On my trip to Croatia this summer I saw a photo of a cultural event in Rijeka from 1978, people lined up in the street, smiling for the camera. I love old photos of artist groups from various places, all these little regional groups working in parallel, all around the globe. There’s something romantic about it, the urge to create in some little corner of the world. And then I thought about the revolutionary impulse, people taking to the street, how it shares a certain bravery and recklessness with the impulse to make art, to communicate. What has happened to the revolutionary impulse? Did somebody forget to water it?
Last year I was painting about astronauts and indians on the moon. Those paintings were about technology as a dead end, about the empty future, about the end of the world. I needed to get away from that place. Rather than projecting into the future, I turned to the past, which I find is vanishing just as quickly. If you look at old photographs they show worlds gone by. It’s like magic, but also filled with sadness. We can’t get the lost time back.
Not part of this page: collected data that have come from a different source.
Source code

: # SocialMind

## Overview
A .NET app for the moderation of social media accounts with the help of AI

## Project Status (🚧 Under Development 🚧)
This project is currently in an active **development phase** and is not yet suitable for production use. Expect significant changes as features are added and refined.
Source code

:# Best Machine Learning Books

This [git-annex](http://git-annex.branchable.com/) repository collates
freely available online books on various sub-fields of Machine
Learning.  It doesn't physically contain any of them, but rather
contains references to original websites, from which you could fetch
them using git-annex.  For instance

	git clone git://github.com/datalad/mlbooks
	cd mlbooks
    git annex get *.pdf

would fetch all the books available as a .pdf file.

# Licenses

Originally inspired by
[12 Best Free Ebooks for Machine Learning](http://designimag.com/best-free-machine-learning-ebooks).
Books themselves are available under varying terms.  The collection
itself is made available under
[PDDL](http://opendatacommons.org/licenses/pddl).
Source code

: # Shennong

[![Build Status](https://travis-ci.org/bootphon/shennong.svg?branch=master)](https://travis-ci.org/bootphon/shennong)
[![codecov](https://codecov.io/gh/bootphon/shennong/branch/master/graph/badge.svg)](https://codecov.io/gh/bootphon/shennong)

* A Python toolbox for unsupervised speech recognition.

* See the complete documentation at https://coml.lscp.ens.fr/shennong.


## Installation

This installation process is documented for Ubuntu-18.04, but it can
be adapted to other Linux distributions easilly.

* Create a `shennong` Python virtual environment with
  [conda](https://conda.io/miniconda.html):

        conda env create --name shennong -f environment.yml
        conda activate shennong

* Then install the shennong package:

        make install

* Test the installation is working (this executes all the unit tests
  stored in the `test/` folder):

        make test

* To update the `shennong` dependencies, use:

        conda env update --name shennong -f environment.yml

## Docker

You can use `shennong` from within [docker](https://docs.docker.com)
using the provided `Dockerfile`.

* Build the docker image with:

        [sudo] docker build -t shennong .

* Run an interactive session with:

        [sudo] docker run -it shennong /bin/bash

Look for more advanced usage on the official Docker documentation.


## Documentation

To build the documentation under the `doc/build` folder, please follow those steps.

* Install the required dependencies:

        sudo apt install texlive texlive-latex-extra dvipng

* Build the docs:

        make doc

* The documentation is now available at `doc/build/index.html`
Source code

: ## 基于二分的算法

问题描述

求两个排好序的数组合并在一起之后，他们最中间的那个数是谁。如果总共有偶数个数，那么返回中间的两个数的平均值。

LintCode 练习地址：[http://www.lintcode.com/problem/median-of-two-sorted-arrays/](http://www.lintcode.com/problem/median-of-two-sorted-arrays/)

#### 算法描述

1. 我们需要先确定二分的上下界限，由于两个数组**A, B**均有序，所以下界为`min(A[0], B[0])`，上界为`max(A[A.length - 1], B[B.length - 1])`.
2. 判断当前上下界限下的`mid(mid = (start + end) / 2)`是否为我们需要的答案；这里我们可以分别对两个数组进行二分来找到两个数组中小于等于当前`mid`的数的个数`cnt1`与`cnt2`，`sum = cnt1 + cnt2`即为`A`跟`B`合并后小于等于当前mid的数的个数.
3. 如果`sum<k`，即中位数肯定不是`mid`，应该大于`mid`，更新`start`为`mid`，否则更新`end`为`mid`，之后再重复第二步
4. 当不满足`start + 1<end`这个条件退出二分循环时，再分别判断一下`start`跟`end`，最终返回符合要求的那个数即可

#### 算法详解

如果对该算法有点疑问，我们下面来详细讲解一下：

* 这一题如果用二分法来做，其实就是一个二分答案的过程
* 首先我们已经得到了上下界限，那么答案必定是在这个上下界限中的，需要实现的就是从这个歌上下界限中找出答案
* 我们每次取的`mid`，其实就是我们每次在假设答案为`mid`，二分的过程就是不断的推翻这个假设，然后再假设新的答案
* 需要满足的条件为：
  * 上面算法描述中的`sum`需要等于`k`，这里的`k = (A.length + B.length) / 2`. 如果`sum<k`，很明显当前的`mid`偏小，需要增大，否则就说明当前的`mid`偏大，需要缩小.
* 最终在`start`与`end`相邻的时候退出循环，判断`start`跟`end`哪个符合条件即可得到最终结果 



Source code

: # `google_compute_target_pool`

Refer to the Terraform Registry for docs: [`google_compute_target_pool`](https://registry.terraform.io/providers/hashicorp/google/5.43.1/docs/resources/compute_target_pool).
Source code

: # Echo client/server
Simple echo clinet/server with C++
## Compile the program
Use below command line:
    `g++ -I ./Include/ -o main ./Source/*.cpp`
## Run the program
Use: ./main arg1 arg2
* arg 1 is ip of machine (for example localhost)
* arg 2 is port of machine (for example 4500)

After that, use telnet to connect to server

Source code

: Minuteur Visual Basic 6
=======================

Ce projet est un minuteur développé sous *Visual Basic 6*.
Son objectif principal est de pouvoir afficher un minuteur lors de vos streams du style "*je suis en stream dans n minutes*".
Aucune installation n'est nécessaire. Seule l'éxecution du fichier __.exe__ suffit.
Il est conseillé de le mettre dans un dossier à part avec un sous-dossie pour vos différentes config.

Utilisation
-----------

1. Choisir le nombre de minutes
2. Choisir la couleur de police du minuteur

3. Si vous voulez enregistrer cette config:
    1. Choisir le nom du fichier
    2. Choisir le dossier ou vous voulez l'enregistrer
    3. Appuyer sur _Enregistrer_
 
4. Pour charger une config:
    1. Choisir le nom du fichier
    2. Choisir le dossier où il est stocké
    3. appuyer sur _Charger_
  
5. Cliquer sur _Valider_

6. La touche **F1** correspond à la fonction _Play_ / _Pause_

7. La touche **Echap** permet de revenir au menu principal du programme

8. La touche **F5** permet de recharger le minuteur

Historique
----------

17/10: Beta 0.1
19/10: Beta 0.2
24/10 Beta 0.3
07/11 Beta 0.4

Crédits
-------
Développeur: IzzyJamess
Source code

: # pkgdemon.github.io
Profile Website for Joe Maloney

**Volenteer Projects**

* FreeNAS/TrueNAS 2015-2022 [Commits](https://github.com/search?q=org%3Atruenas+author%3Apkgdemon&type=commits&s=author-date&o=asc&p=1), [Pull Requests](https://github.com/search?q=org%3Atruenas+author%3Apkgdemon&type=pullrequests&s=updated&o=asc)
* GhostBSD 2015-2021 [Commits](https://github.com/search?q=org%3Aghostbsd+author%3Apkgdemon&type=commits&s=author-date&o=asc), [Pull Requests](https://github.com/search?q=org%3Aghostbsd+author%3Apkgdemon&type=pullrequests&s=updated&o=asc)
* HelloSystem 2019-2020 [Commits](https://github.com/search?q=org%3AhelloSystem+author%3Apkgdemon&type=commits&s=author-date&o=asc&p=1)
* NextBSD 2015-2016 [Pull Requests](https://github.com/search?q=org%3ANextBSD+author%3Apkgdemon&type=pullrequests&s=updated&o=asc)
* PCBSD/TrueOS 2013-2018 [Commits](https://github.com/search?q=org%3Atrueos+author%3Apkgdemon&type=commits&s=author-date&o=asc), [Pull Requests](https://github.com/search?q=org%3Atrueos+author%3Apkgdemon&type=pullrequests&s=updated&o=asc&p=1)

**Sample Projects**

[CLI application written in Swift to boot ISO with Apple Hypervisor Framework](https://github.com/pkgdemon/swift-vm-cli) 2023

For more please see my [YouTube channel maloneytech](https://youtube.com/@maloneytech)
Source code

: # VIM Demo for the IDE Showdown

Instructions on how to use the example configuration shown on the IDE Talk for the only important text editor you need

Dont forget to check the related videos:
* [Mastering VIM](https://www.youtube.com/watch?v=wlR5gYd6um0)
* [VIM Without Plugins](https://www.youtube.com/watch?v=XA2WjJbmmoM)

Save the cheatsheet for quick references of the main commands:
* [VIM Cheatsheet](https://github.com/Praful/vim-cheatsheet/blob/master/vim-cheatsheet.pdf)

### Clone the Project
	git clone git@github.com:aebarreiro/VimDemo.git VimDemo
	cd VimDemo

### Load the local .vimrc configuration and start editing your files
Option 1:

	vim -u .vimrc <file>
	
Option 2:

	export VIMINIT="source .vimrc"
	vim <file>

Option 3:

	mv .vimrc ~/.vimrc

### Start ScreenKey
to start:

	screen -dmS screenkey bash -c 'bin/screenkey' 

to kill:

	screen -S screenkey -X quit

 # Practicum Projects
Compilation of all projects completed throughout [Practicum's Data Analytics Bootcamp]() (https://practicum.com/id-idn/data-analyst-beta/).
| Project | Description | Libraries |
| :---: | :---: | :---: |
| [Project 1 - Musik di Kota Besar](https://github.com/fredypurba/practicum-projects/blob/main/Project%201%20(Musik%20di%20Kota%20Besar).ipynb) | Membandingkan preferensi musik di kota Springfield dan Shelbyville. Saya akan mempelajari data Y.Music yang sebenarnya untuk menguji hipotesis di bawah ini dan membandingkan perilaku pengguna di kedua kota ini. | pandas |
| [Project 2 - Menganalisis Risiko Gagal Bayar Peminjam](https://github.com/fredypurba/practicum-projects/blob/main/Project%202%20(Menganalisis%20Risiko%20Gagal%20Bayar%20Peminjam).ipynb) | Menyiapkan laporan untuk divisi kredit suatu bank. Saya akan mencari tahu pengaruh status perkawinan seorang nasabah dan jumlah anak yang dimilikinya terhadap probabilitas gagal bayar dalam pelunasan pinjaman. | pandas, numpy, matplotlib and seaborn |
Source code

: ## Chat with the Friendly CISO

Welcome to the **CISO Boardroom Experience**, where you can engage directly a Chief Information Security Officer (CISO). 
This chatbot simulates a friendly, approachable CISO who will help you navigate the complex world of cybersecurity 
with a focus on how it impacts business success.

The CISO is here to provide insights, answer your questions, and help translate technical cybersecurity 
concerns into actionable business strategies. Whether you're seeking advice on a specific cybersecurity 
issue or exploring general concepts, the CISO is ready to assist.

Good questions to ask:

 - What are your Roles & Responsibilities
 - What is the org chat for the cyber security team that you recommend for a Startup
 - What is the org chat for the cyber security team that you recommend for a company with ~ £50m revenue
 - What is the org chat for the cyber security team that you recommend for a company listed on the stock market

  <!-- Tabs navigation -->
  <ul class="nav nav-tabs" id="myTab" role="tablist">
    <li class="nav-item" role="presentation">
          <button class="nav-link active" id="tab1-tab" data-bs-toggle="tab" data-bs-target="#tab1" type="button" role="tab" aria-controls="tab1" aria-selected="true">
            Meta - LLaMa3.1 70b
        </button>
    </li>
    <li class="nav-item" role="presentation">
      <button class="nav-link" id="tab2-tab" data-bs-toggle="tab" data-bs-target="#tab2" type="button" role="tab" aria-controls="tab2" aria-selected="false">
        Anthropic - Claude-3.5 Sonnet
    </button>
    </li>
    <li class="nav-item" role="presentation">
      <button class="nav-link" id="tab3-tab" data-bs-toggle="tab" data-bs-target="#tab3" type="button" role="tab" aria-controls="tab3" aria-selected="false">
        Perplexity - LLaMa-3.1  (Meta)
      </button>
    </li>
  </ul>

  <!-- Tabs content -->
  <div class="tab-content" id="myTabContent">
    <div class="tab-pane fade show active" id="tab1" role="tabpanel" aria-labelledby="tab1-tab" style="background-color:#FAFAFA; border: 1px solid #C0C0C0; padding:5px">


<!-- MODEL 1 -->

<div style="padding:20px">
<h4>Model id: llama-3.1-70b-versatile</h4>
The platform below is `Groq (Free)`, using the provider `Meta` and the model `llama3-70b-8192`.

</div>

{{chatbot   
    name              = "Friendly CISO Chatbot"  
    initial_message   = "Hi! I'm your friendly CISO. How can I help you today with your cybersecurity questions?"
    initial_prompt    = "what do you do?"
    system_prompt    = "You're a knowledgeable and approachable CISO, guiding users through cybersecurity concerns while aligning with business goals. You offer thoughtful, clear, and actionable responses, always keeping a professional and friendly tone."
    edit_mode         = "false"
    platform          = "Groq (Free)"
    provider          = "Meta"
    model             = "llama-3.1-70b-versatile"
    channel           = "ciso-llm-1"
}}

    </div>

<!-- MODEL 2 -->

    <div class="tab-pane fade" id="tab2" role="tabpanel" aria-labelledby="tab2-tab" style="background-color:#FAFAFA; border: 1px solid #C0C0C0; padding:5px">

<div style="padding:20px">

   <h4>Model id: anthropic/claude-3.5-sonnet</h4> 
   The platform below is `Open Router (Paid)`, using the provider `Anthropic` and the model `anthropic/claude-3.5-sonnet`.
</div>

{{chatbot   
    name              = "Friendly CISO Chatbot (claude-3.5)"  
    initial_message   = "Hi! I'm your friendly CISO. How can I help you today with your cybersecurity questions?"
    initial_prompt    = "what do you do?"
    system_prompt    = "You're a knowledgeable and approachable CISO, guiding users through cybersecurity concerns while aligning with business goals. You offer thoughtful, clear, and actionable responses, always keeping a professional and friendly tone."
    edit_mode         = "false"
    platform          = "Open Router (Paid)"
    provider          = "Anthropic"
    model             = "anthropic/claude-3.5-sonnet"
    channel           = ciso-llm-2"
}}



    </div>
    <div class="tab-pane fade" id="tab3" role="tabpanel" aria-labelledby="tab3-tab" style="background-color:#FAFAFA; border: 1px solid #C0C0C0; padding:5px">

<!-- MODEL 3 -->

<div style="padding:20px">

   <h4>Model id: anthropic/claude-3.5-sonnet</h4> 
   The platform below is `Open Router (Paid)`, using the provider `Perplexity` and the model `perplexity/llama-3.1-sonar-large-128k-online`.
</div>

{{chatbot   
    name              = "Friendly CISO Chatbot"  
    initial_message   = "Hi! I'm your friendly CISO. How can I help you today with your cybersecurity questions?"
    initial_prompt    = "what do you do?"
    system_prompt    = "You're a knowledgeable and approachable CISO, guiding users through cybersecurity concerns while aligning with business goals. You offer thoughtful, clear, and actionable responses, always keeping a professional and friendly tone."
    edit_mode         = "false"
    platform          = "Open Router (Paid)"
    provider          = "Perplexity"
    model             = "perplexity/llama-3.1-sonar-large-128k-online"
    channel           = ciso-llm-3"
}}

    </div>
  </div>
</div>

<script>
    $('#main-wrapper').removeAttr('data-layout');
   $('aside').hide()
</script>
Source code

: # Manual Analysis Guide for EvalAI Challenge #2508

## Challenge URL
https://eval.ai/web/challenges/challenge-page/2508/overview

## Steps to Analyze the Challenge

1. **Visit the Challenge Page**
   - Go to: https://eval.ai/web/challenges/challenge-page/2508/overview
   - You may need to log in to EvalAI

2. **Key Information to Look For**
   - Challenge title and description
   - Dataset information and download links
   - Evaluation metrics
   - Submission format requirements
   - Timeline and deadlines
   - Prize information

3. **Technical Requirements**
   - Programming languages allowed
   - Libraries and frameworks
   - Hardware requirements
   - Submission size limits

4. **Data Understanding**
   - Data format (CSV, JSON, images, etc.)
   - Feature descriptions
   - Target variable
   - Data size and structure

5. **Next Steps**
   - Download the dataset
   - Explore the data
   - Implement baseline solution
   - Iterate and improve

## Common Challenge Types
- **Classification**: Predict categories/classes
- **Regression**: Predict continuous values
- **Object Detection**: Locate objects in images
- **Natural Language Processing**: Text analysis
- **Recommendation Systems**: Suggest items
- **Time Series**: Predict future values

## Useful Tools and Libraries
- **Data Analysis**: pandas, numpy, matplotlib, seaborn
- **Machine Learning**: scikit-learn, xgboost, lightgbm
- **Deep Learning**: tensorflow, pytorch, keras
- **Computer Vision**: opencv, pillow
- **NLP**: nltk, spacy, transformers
I draw diagrams over the actors from the past, looking for clues in the surface of time. Is there a pattern, some underlying structure that lies hidden in the most mundane corners of existence? Back behind the plants on the shelf or on the window sill where the revolution lies forgotten?
The Vit Soukup retrospective had a big impact on me. His use of photographs as source material, his approach to the banal, his interest in Czech popular culture and the period of normalization. Normalization seems to live on – just as many people have internalised totalitarianism, only understanding power and betrayal in their interpersonal relationships, the cultural stasis in the 80s seems to still be inside us too, we’re stuck in it like a kind of quicksand. Time vanishes, but in other ways it seems to keep returning. We’re trapped in the Eternal Return, like hamsters on a wheel.
The immigrant is the person who stands at a crossroads where different cultures meet; the immigrant becomes a cultural hybrid whose experience falls somewhat to the side of the national cultural dialogue. Immigrants never fully belong to their new home, nor to the one they left. We are like uprooted plants, trying to send a tap root down to find new water. The wind blows us around like dust.